The Core Entity Relationship (ER) Logic:

  • User (Accounts): Extended from AbstractUser. Owns or is a member of a Team.
  • Team (Accounts): Grouping mechanism for Projects. Projects can be team-wide.
  • Project (Data Ingestion): The container for all intelligence.
  • RawDataFile / Survey / ScrapeTarget: These are “Ingress Spokes” that feed raw data into the Project.
  • AnalysisResult / Report / ResearchInsight: These are “Egress Spokes” that store processed intelligence.

📂 2. Key Data Domains

A. The Accounts Engine (accounts/models.py)

PlugZero implements a strictly controlled Role-Based Access Control (RBAC) system.

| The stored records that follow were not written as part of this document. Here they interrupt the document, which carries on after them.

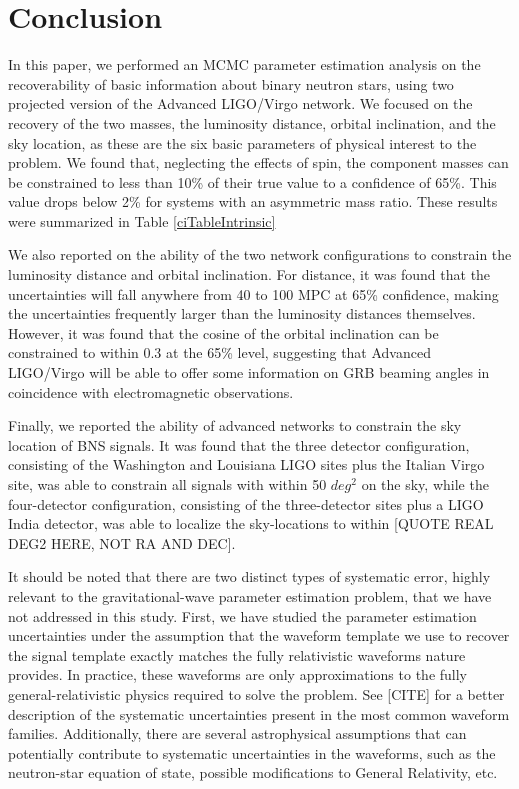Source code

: \documentclass[11pt,a4paper]{emulateapj}
\newcommand{\carl}[1]{{\color{red}  #1}}
\begin{document}
\section{Conclusion}
\label{conclusionSection}

In this paper, we performed an MCMC parameter estimation analysis on the recoverability of basic information about binary 
neutron stars, using two projected version of the Advanced LIGO/Virgo network.  We focused on the recovery of the two 
masses, the luminosity distance, orbital inclination, and the sky location, as these are the six basic parameters of physical 
interest to the problem.  We found that, neglecting the effects of spin, the component masses can be constrained to less
 than 10\% of their true value to a confidence of 65\%.  This value drops below 2\% for systems with an asymmetric mass ratio.
 These results were summarized in Table \ref{ciTableIntrinsic}
 
We also reported on the ability of the two network configurations to constrain the
luminosity distance and orbital inclination.  For distance, it was found that the uncertainties
will fall anywhere from 40 to 100 MPC at 65\% confidence, making the uncertainties frequently larger than the luminosity
distances themselves.  However, it was found that the cosine of the orbital inclination can be constrained to within 
0.3 at the 65\% level, suggesting that Advanced LIGO/Virgo will be able to offer some information on GRB beaming
angles in coincidence with electromagnetic observations.

Finally, we reported the ability of advanced networks to constrain the sky location of BNS signals.  It was found that 
the three detector configuration, consisting of the Washington and Louisiana LIGO sites plus the Italian Virgo site,
 was able to constrain all signals with within 50 $deg^2$ on the sky, while the four-detector
configuration, consisting of the three-detector sites plus a LIGO India detector, was able to localize the sky-locations
to within \carl{[QUOTE REAL DEG2 HERE, NOT RA AND DEC]}.

It should be noted that there are two distinct types of systematic error, highly relevant to the gravitational-wave parameter estimation problem, that we have not addressed in this study.  First, we have studied the parameter estimation uncertainties under the assumption that the waveform template we use to recover the signal template exactly matches the fully relativistic waveforms nature provides.  In practice, these waveforms are only approximations to the fully general-relativistic physics required to solve the problem.  See \carl{[CITE]} for a better description of the systematic uncertainties present in the most common waveform families.  Additionally, there are several astrophysical assumptions that can potentially contribute
to systematic uncertainties in the waveforms, such as the neutron-star equation of state, possible modifications to 
General Relativity, etc.
\end{document}
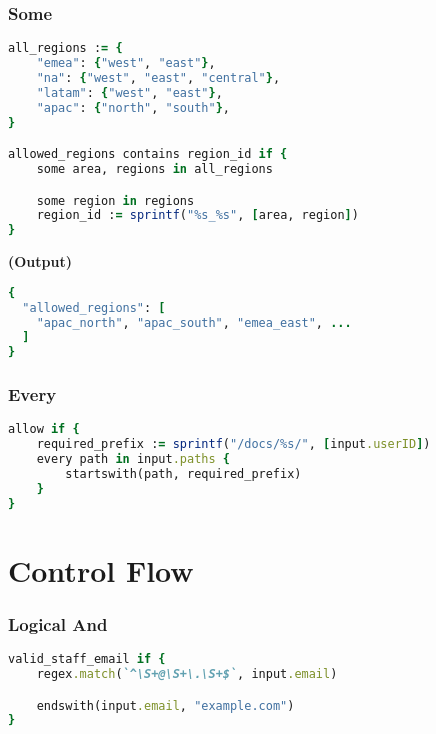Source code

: \documentclass[twocolumn]{article}
\begin{document}
\vspace{-1em}
\subsubsection*{Some}

\begin{lstlisting}[language=Ruby]
all_regions := {
	"emea": {"west", "east"},
	"na": {"west", "east", "central"},
	"latam": {"west", "east"},
	"apac": {"north", "south"},
}

allowed_regions contains region_id if {
	some area, regions in all_regions

	some region in regions
	region_id := sprintf("%s_%s", [area, region])
}
\end{lstlisting}



\textbf{\tiny{(Output)}}
\begin{lstlisting}[language=Ruby]
{
  "allowed_regions": [
    "apac_north", "apac_south", "emea_east", ...
  ]
}
\end{lstlisting}



\vspace{-1em}
\subsubsection*{Every}

\begin{lstlisting}[language=Ruby]
allow if {
	required_prefix := sprintf("/docs/%s/", [input.userID])
	every path in input.paths {
		startswith(path, required_prefix)
	}
}
\end{lstlisting}






\section*{Control Flow}




\vspace{-1em}
\subsubsection*{Logical And}

\begin{lstlisting}[language=Ruby]
valid_staff_email if {
	regex.match(`^\S+@\S+\.\S+$`, input.email)

	endswith(input.email, "example.com")
}
\end{lstlisting}
\end{document}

  • User: Custom model using email as the unique identifier.
  • TeamMembership: A “Through” model managing roles: OWNER, ADMIN, MEMBER, VIEWER.
  • ActivityLog: An append-only audit trail logging every action for compliance.

B. The Ingestion Engine (data_ingestion/models.py)

  • RawDataFile: Stores file metadata and a JSON columns_metadata cache.
  • ScraperJob: Logs individual scraping runs. Linked to ScrapedPage for raw text storage.
  • Survey: Handles complex logic, quotas (SurveyQuota), and responses. Uses UUIDs for public URLs.

C. The Intelligence Engine (analysis/models.py)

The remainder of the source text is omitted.